Magnetic separation coupled with gold nanoparticle-assisted hybridization chain reaction for simultaneous detection of exomiR-21 and exomiR-155.

[BACKGROUND] Exosomal miRNA-21 (exomiR-21) and miRNA-155 (exomiR-155) are critical biomarkers for breast cancer diagnosis, reflecting dynamic tumor status. However, simultaneous detection of these low-abundance exosomal miRNAs remains challenging: their trace levels hinder efficient capture, and conventional methods lack adequate signal amplification. Although hybridization chain reaction (HCR) facilitates biomolecule amplification, its standalone use still fails to meet the stringent sensitivity and specificity required for multiplex exosomal miRNA detection. This underscores the urgent demand for innovative biosensing strategies that integrate efficient separation, enhanced amplification, and precise readout to significantly advance breast cancer diagnostics.

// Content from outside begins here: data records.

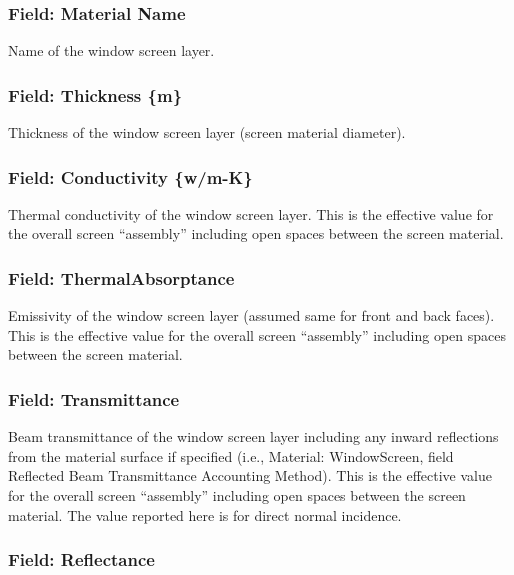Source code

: \subsubsection{Field: Material Name}\label{field-material-name-6}

Name of the window screen layer.

\subsubsection{Field: Thickness \{m\}}\label{field-thickness-m-3}

Thickness of the window screen layer (screen material diameter).

\subsubsection{Field: Conductivity \{w/m-K\}}\label{field-conductivity-wm-k-2}

Thermal conductivity of the window screen layer. This is the effective value for the overall screen ``assembly'' including open spaces between the screen material.

\subsubsection{Field: ThermalAbsorptance}\label{field-thermalabsorptance-1}

Emissivity of the window screen layer (assumed same for front and back faces). This is the effective value for the overall screen ``assembly'' including open spaces between the screen material.

\subsubsection{Field: Transmittance}\label{field-transmittance}

Beam transmittance of the window screen layer including any inward reflections from the material surface if specified (i.e., Material: WindowScreen, field Reflected Beam Transmittance Accounting Method). This is the effective value for the overall screen ``assembly'' including open spaces between the screen material. The value reported here is for direct normal incidence.

\subsubsection{Field: Reflectance}\label{field-reflectance}

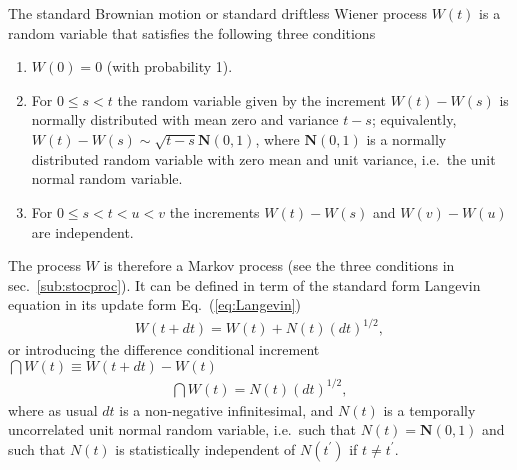 \documentclass[10pt,a4paper]{article}
\newcommand{\eq}[1]{Eq.~(\ref{#1})}
\newcommand{\gaussian}{\ensuremath{\mathbf{N}}}
\begin{document}
The standard Brownian motion or standard driftless Wiener process $W(t)$
is a random variable that satisfies the following three conditions
\citep{higham:2001}
\begin{enumerate}
\item $W(0) = 0$ (with probability 1).
\item For $0\leq s < t $ the random variable given by the increment
$W(t){-}W(s)$ is normally distributed with mean zero and variance $t{-}s$; 
equivalently, $W(t){-}W(s) \sim \sqrt{t{-}s}\gaussian(0,1)$, where 
$\gaussian(0,1)$ is a normally distributed random variable with zero
mean and unit variance, i.e.\ the unit normal random variable.
\item For $0\leq s<t<u<v$ the increments $W(t){-}W(s)$ and $W(v){-}W(u)$
are independent.
\end{enumerate}
The process $W$ is therefore a Markov process (see the three conditions in 
sec.~\ref{sub:stocproc}). It can be defined in term of the standard form
Langevin equation in its update form \eq{eq:Langevin} \citep{gillespie:1996a}
\begin{align}
W(t{+}dt) = W(t) + N(t)(dt)^{1/2}, \label{eq:Wiener1}
\end{align}
or introducing the difference conditional increment 
$\dint{W(t)}\equiv W(t{+}dt){-}W(t)$ \citep{gillespie:1996c}
\begin{align}
\dint{W(t)} = N(t)(dt)^{1/2}, \label{eq:Wiener1a}
\end{align}
where as usual $dt$ is a non-negative infinitesimal, and $N(t)$ is a
temporally uncorrelated unit normal random variable, i.e.\ such that
$N(t)=\gaussian(0,1)$ and such that $N(t)$ is statistically independent of
$N(t^\prime)$ if $t\neq t^\prime$.
\end{document}
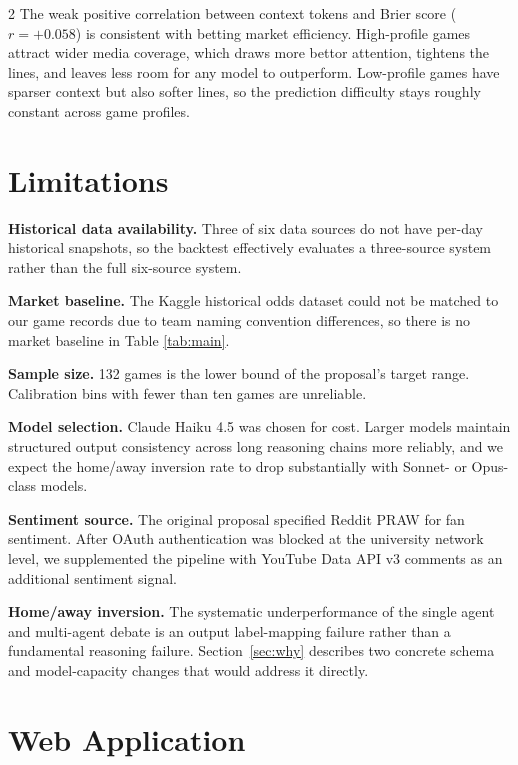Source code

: \documentclass[11pt]{article}
\begin{document}
\begin{multicols}{2}
The weak positive correlation between context tokens and Brier score ($r = +0.058$) is consistent with betting market efficiency. High-profile games attract wider media coverage, which draws more bettor attention, tightens the lines, and leaves less room for any model to outperform. Low-profile games have sparser context but also softer lines, so the prediction difficulty stays roughly constant across game profiles.

\section{Limitations}
\label{sec:limitations}

\textbf{Historical data availability.} Three of six data sources do not have per-day historical snapshots, so the backtest effectively evaluates a three-source system rather than the full six-source system.

\textbf{Market baseline.} The Kaggle historical odds dataset could not be matched to our game records due to team naming convention differences, so there is no market baseline in Table \ref{tab:main}.

\textbf{Sample size.} 132 games is the lower bound of the proposal's target range. Calibration bins with fewer than ten games are unreliable.

\textbf{Model selection.} Claude Haiku 4.5 was chosen for cost. Larger models maintain structured output consistency across long reasoning chains more reliably, and we expect the home/away inversion rate to drop substantially with Sonnet- or Opus-class models.

\textbf{Sentiment source.} The original proposal specified Reddit PRAW for fan sentiment. After OAuth authentication was blocked at the university network level, we supplemented the pipeline with YouTube Data API v3 comments as an additional sentiment signal.

\textbf{Home/away inversion.} The systematic underperformance of the single agent and multi-agent debate is an output label-mapping failure rather than a fundamental reasoning failure. Section~\ref{sec:why} describes two concrete schema and model-capacity changes that would address it directly.

\section{Web Application}


\end{multicols}
\end{document}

[RESULTS] This study presents an innovative dual-miRNA biosensor that integrates magnetic separation with cascade signal amplification for simultaneous detection of miR-21 and miR-155. The system employs a Boolean "AND" logic gate mechanism, where biotinylated cDNA-iDNA-bDNA complexes immobilized on streptavidin-coated magnetic beads ensure highly specific detection requiring concurrent presence of both targets to initiate signal generation. Through a multi-stage amplification strategy involving tetrahedral DNA nanostructure (TDN)-modified electrodes and functionalized gold nanoparticles (AuNPs)/silver nanoparticles (AgNPs), the biosensor achieves exceptional sensitivity with detection limits of 90 aM for miR-21 and 409 aM for miR-155, while maintaining outstanding specificity (<5 % cross-reactivity). The synergistic combination of AuNPs (providing high probe-loading capacity) and AgNPs (enhancing electrochemical signals via redox reactions) enables formation of three-dimensional branched DNA superstructures that amplify signals. Clinical validation demonstrated high accuracy in discriminating breast cancer patients from healthy controls through exosomal miRNA profiling, highlighting the platform's strong potential for point-of-care cancer diagnostics and clinical applications.

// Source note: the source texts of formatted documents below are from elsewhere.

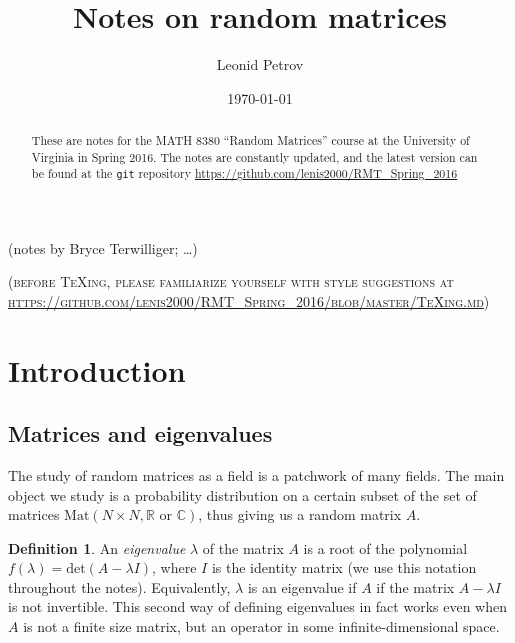 \documentclass[letterpaper,11pt,oneside,reqno]{amsart}
\numberwithin{equation}{section}
\newcommand{\note}[1]{\textsc{\color{blue}(#1)}}
\newcounter{lecture}
\newcommand{\lect}[1]{\medskip\addtocounter{lecture}{1}\noindent{\Large\textbf{\color{red}Lecture \#\arabic{lecture} on #1 \hrulefill}}\medskip}
\theoremstyle{definition}
\newtheorem{definition}[proposition]{Definition}
\begin{document}
\title[Notes on random matrices]{Notes on random matrices}

\author[L. Petrov]{Leonid Petrov}
\date{\today}
\maketitle

\begin{center}
	(notes by Bryce Terwilliger; \ldots)
\end{center}

\begin{abstract}
	These are notes for the MATH 8380 ``Random Matrices'' course at the
	University of Virginia in Spring 2016. The notes are constantly updated,
	and the latest version can be found at the \texttt{git} repository
	\url{https://github.com/lenis2000/RMT_Spring_2016}
\end{abstract}

\bigskip

\begin{center}
\noindent\note{before \TeX{}ing, please familiarize yourself with style suggestions at\\
\url{https://github.com/lenis2000/RMT_Spring_2016/blob/master/TeXing.md}}
\end{center}
\bigskip

\setcounter{tocdepth}{1}
\tableofcontents
\setcounter{tocdepth}{3}

\lect{1/20/2016}

\section{Introduction} %
\label{sec:introduction}

\subsection{Matrices and eigenvalues} %
\label{sub:object_of_study}

The study of random matrices as a field is a patchwork of many fields.  The
main object we study is a probability distribution on a certain subset of the
set of matrices $\mathrm{Mat}(N\times N,\mathbb R \text{ or } \mathbb C)$,
thus giving us a random matrix $A$.

\begin{definition}
An {\it eigenvalue} $\lambda$ of the matrix $A$ is a root of the polynomial
$f(\lambda)=\text{det}(A-\lambda I)$, where $I$ is the identity matrix 
(we use this notation throughout the notes).  
Equivalently, $\lambda$ is an
eigenvalue if $A$ if the matrix $A-\lambda I$ is not invertible. This second
way of defining eigenvalues in fact works even when $A$ is not a finite
size matrix, but an operator in some infinite-dimensional space.
\end{definition}
\end{document}

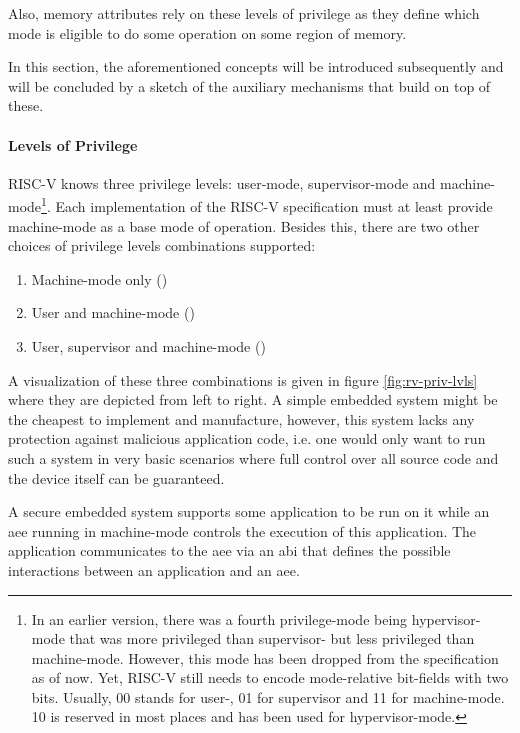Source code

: Also, memory attributes rely on these levels of privilege as they define which mode is eligible to do some operation on some region of memory.

In this section, the aforementioned concepts will be introduced subsequently and will be concluded by a sketch of the auxiliary mechanisms that build on top of these.

\paragraph{Levels of Privilege}

RISC-V knows three privilege levels: user-mode, supervisor-mode and machine-mode\footnote{%
    In an earlier version, there was a fourth privilege-mode being hypervisor-mode that was more privileged than supervisor- but less privileged than machine-mode.
    However, this mode has been dropped from the specification as of now.
    Yet, RISC-V still needs to encode mode-relative bit-fields with two bits.
    Usually, 00 stands for user-, 01 for supervisor and 11 for machine-mode.
    10 is reserved in most places and has been used for hypervisor-mode.
}.
Each implementation of the RISC-V specification must at least provide machine-mode as a base mode of operation.
Besides this, there are two other choices of privilege levels combinations supported:
\begin{enumerate}
    \item Machine-mode only ()
    \item User and machine-mode ()
    \item User, supervisor and machine-mode ()
\end{enumerate}

A visualization of these three combinations is given in figure \ref{fig:rv-priv-lvls} where they are depicted from left to right.
A simple embedded system might be the cheapest to implement and manufacture, however, this system lacks any protection against malicious application code, i.e. one would only want to run such a system in very basic scenarios where full control over all source code and the device itself can be guaranteed.

A secure embedded system supports some application to be run on it while an \gls{aee} running in machine-mode controls the execution of this application.
The application communicates to the \gls{aee} via an \gls{abi} that defines the possible interactions between an application and an \gls{aee}.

[SIGNIFICANCE AND NOVELTY] This work achieves novelty by innovatively integrating magnetic bead separation, logic-gated target recognition (Boolean "AND" operations to distinguish miR-21/miR-155 alone from miR-21/miR-155 co-presence), and multi-stage signal amplification (HCR with AuNPs/AgNPs enhancement) into a unified "separation-amplification-detection" system. Tetrahedral DNA nanostructure (TDN)-modified electrodes form a 3D nano-interface, boosting probe immobilization efficiency and reaction kinetics while lowering background interference. These advances establish a robust platform for multiplexed biomarker detection with high specificity, showing strong potential for clinical precision diagnostics.